Do you know about Git hub?
GitHub is a web-based Git or version control repository and Internet hosting service. It is mostly used for code. It offers all of the distributed version control and source code management (SCM) functionality of Git as well as adding its own features. It provides access control and several collaboration features such as bug tracking, feature requests, task management, and wikis for every project.
GitHub offers both plans for private and free repositories on the same account which are commonly used to host open-source software projects. As of April 2017, GitHub reports having almost 20 million users and 57 million repositories, making it the largest host of source code in the world.
GitHub has a mascot called Octocat, a cat with five tentacles and a human-like face.
GitHub
Development of the GitHub platform began on 1 October 2007. The site was launched in April 2008 by Tom Preston-Werner, Chris Wanstrath, and PJ Hyett after it had been made available for a few months prior as a beta release.
Projects on GitHub can be accessed and manipulated using the standard Git command-line interface and all of the standard Git commands work with it. GitHub also allows registered and non-registered users to browse public repositories on the site. Multiple desktop clients and Git plugins have also been created by GitHub and other third parties that integrate with the platform.
The site provides social networking-like functions such as feeds, followers, wikis (using wiki software called Gollum) and a social network graph to display how developers work on their versions (“forks“) of a repository and what fork (and branch within that fork) is newest.
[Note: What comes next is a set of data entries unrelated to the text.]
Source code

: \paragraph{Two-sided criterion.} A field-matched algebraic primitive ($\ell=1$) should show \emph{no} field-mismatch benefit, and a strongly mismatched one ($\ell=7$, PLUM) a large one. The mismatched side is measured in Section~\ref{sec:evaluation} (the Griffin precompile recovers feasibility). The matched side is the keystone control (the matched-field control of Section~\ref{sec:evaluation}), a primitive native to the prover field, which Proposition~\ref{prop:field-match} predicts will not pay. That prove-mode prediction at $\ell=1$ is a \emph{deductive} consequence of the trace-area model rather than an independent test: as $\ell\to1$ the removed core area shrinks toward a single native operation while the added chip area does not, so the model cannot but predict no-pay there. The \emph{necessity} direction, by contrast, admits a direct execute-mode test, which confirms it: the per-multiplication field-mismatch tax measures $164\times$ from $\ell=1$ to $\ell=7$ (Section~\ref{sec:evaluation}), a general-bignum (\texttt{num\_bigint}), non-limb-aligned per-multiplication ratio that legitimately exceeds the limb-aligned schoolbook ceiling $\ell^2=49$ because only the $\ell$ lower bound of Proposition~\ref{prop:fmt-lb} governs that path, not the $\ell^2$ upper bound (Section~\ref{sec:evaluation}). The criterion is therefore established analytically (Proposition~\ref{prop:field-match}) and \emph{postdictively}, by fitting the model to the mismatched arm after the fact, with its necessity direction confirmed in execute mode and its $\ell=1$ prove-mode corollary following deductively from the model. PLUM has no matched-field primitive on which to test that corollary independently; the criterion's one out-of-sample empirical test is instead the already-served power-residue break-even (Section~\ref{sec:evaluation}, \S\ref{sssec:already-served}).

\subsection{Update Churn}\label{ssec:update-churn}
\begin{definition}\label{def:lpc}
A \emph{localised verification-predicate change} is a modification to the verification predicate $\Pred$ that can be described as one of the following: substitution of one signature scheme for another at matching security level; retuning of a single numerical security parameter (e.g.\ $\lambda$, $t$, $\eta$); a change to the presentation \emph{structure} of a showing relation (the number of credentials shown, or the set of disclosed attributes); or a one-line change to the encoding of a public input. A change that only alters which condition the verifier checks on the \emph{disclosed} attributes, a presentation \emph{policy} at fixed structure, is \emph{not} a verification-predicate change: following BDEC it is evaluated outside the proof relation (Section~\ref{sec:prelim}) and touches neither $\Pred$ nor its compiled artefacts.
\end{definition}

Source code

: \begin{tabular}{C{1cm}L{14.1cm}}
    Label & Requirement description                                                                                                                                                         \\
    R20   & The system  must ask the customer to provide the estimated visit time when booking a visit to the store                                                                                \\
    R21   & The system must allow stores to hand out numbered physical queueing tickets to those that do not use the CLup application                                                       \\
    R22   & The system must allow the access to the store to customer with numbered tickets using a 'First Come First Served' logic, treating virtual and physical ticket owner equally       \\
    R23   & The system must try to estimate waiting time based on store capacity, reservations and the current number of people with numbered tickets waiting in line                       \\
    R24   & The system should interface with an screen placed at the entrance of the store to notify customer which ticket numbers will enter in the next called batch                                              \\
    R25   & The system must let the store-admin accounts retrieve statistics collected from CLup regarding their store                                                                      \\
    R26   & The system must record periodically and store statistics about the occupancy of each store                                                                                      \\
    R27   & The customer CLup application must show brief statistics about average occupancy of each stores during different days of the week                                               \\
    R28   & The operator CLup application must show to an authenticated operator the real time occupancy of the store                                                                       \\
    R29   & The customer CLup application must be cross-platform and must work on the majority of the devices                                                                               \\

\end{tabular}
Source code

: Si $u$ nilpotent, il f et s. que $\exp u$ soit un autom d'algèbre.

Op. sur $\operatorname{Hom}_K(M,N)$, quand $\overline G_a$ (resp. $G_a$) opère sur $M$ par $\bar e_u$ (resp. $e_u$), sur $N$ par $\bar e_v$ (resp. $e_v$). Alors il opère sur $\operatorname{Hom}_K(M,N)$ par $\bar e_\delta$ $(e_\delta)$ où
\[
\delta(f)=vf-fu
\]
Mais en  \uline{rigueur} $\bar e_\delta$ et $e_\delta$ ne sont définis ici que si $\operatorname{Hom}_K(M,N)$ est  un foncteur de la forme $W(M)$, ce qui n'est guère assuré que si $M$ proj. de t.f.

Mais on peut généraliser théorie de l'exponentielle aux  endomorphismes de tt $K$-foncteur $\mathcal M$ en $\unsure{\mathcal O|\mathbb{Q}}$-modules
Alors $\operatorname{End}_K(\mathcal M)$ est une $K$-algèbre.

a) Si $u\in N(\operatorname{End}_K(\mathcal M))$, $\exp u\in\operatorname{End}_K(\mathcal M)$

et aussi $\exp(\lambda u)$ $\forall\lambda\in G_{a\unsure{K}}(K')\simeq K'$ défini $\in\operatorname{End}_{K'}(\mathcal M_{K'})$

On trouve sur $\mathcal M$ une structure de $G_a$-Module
A user must create an account in order to contribute content to the site, but public repositories can be browsed and downloaded by anyone. With a registered user account, users are able to discuss, manage, create repositories, submit contributions to others’ repositories, and review changes to code.
The software that runs GitHub was written using Ruby on Rails and Erlang by GitHub, Inc. developers Chris Wanstrath, PJ Hyett, and Tom Preston-Werner.
Scope
GitHub is mostly used for code.
In addition to source code, GitHub supports the following formats and features:
- Documentation, including automatically rendered README files in a variety of Markdown-like file formats (see README files on GitHub)
- Issue tracking (including feature requests) with labels, milestones, assignees and a search engine
- Wikis
- Pull requests with code review and comments
- Commits history
- Graphs: pulse, contributors, commits, code frequency, punch card, network, members
- Integrations Directory
- Unified and split diffs
- Email notifications
- Option to subscribe someone to notifications by @ mentioning them.
- Emojis
- GitHub Pages: small websites can be hosted from public repositories on GitHub. The URL format is http://username.github.io.
- Nested task-lists within files
- Visualization of geospatial data
- 3D render files that can be previewed using a new integrated STL file viewer that displays the files on a “3D canvas”.
- The viewer is powered by WebGL and Three.js.
- Photoshop‘s native PSD format can be previewed and compared to previous versions of the same file.